Source records:
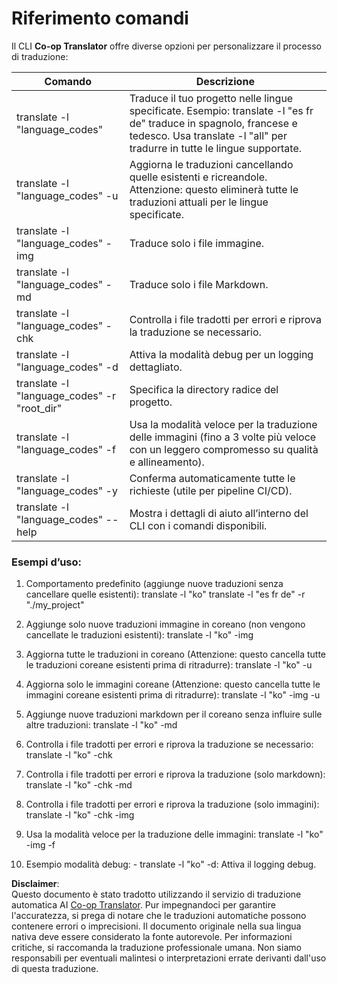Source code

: <!--
CO_OP_TRANSLATOR_METADATA:
{
  "original_hash": "b38d8f042530a4bc872def7cb2c141cd",
  "translation_date": "2025-06-12T11:27:54+00:00",
  "source_file": "getting_started/command-reference.md",
  "language_code": "it"
}
-->
# Riferimento comandi  
Il CLI **Co-op Translator** offre diverse opzioni per personalizzare il processo di traduzione:

Comando                                      | Descrizione  
---------------------------------------------|-------------------------------------------------------------------------------------------------------------------------------------------------------------------------------------------------------  
translate -l "language_codes"                 | Traduce il tuo progetto nelle lingue specificate. Esempio: translate -l "es fr de" traduce in spagnolo, francese e tedesco. Usa translate -l "all" per tradurre in tutte le lingue supportate.  
translate -l "language_codes" -u              | Aggiorna le traduzioni cancellando quelle esistenti e ricreandole. Attenzione: questo eliminerà tutte le traduzioni attuali per le lingue specificate.  
translate -l "language_codes" -img            | Traduce solo i file immagine.  
translate -l "language_codes" -md             | Traduce solo i file Markdown.  
translate -l "language_codes" -chk            | Controlla i file tradotti per errori e riprova la traduzione se necessario.  
translate -l "language_codes" -d              | Attiva la modalità debug per un logging dettagliato.  
translate -l "language_codes" -r "root_dir"   | Specifica la directory radice del progetto.  
translate -l "language_codes" -f              | Usa la modalità veloce per la traduzione delle immagini (fino a 3 volte più veloce con un leggero compromesso su qualità e allineamento).  
translate -l "language_codes" -y              | Conferma automaticamente tutte le richieste (utile per pipeline CI/CD).  
translate -l "language_codes" --help          | Mostra i dettagli di aiuto all’interno del CLI con i comandi disponibili.  

### Esempi d’uso:  

  1. Comportamento predefinito (aggiunge nuove traduzioni senza cancellare quelle esistenti):   translate -l "ko"    translate -l "es fr de" -r "./my_project"  

  2. Aggiunge solo nuove traduzioni immagine in coreano (non vengono cancellate le traduzioni esistenti):    translate -l "ko" -img  

  3. Aggiorna tutte le traduzioni in coreano (Attenzione: questo cancella tutte le traduzioni coreane esistenti prima di ritradurre):    translate -l "ko" -u  

  4. Aggiorna solo le immagini coreane (Attenzione: questo cancella tutte le immagini coreane esistenti prima di ritradurre):    translate -l "ko" -img -u  

  5. Aggiunge nuove traduzioni markdown per il coreano senza influire sulle altre traduzioni:    translate -l "ko" -md  

  6. Controlla i file tradotti per errori e riprova la traduzione se necessario: translate -l "ko" -chk  

  7. Controlla i file tradotti per errori e riprova la traduzione (solo markdown): translate -l "ko" -chk -md  

  8. Controlla i file tradotti per errori e riprova la traduzione (solo immagini): translate -l "ko" -chk -img  

  9. Usa la modalità veloce per la traduzione delle immagini:    translate -l "ko" -img -f  

  10. Esempio modalità debug: - translate -l "ko" -d: Attiva il logging debug.

**Disclaimer**:  
Questo documento è stato tradotto utilizzando il servizio di traduzione automatica AI [Co-op Translator](https://github.com/Azure/co-op-translator). Pur impegnandoci per garantire l'accuratezza, si prega di notare che le traduzioni automatiche possono contenere errori o imprecisioni. Il documento originale nella sua lingua nativa deve essere considerato la fonte autorevole. Per informazioni critiche, si raccomanda la traduzione professionale umana. Non siamo responsabili per eventuali malintesi o interpretazioni errate derivanti dall'uso di questa traduzione.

## What to do:
Only a number is wanted. Count the lines of the data that contain "delle".

## The completed task:
2